Das von einer Privatperson initiierte Verfahren sei zu dem Schluss gekommen, die GIS – als Geschädigte – hätte sich fehlerhaft verhalten. Die OBS würde nun alle rechtlichen Möglichkeiten dagegen ausschöpfen und den VwGH anrufen, hieß es am Montag.

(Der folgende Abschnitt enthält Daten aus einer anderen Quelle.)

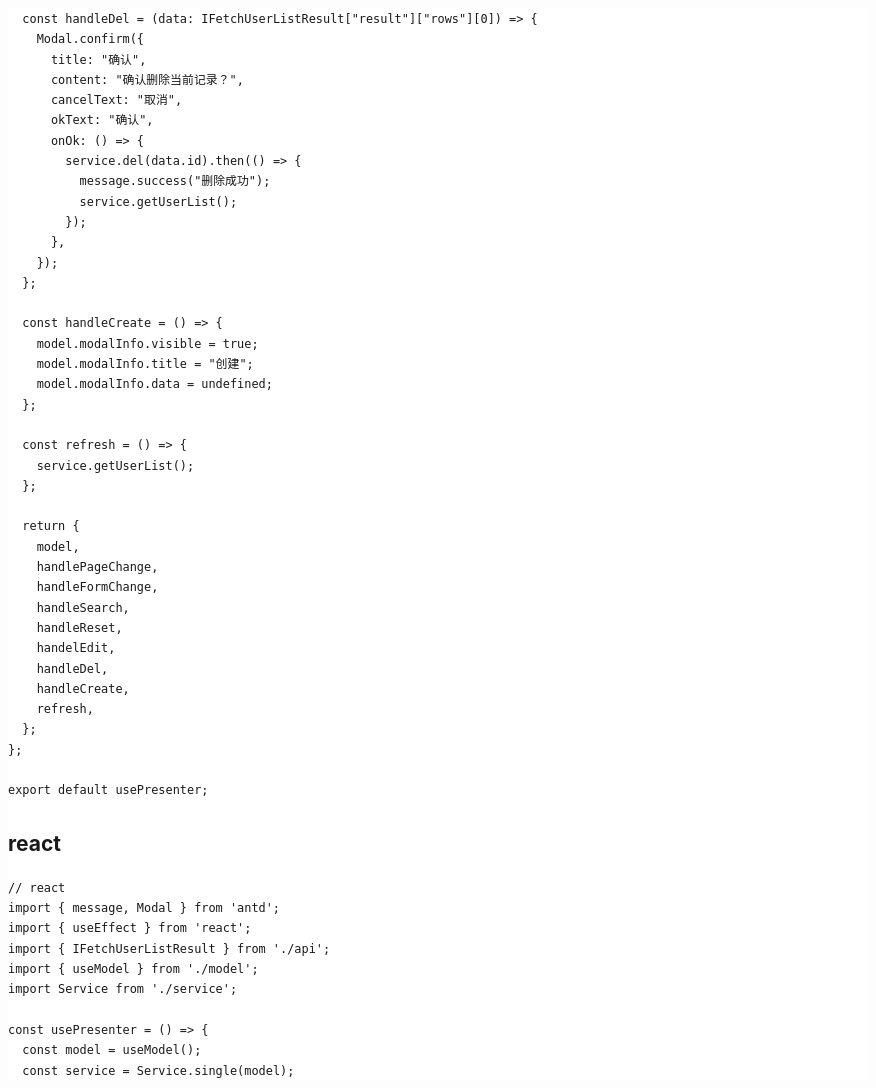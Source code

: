       const handleDel = (data: IFetchUserListResult["result"]["rows"][0]) => {
        Modal.confirm({
          title: "确认",
          content: "确认删除当前记录？",
          cancelText: "取消",
          okText: "确认",
          onOk: () => {
            service.del(data.id).then(() => {
              message.success("删除成功");
              service.getUserList();
            });
          },
        });
      };
    
      const handleCreate = () => {
        model.modalInfo.visible = true;
        model.modalInfo.title = "创建";
        model.modalInfo.data = undefined;
      };
    
      const refresh = () => {
        service.getUserList();
      };
    
      return {
        model,
        handlePageChange,
        handleFormChange,
        handleSearch,
        handleReset,
        handelEdit,
        handleDel,
        handleCreate,
        refresh,
      };
    };
    
    export default usePresenter;
    
    

react
-----

    // react
    import { message, Modal } from 'antd';
    import { useEffect } from 'react';
    import { IFetchUserListResult } from './api';
    import { useModel } from './model';
    import Service from './service';
    
    const usePresenter = () => {
      const model = useModel();
      const service = Service.single(model);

Hacker in den Niederlanden gefasst
Damals wurden bei einem Dienstleister der GIS (Gebühren Info Service GmbH) von einem Hacker alte Meldedaten aus dem Jahr 2019 gestohlen. Dieser wurde im Dezember 2022 in den Niederlanden gefasst und verurteilt. Die GIS hätte damals umgehend alle nötigen Maßnahmen ergriffen, auch die Datenschutzbehörde habe deren Vorgehen geprüft und das Verfahren ohne Beanstandungen eingestellt, betonte der ORF, für den das Erkenntnis des BVwG nicht nachzuvollziehen sei. Die damalige Kommunikation wäre nicht ausreichend gewürdigt worden.
- Lesen Sie auch: Junger Hacker stahl neun Millionen österreichische Meldedaten
Der ORF argumentiert, die GIS habe den seinerzeitigen Sicherheitsvorfall umgehend untersucht und der Datenschutzbehörde gemeldet sowie die Öffentlichkeit informiert. Die Datenschutzbehörde habe dazu Aufsichtsverfahren eingeleitet, jedoch keine Beanstandungen ausgesprochen oder Anweisungen zu weiteren Tätigkeiten erteilt und das Verfahren eingestellt.
Details noch nicht restlos geklärt
Zudem sei ein Dienstleister und nicht die GIS gehackt worden. Dabei handelt es sich um eine Straftat, die von einem Dritten begangen wurde und deren Konsequenzen nicht dem Geschädigten angelastet werden sollten. Die Details der Straftat wären weiterhin nicht restlos geklärt, da u.a. der Täter bis heute nicht befragt worden sei, obwohl er in den Niederlanden inhaftiert und somit greifbar wäre.
Ohne letztinstanzliche Klärung würde das Erkenntnis des Bundesverwaltungsgerichtes weitreichende Folgen für alle jene haben, die von einer Hackerattacke bei ihrem Dienstleister betroffen sind - Unternehmen genauso wie Freiberufler oder etwa auch öffentliche Einrichtungen. "Es würde somit allen an Rechtssicherheit für die Zukunft fehlen", hieß es in der Mitteilung.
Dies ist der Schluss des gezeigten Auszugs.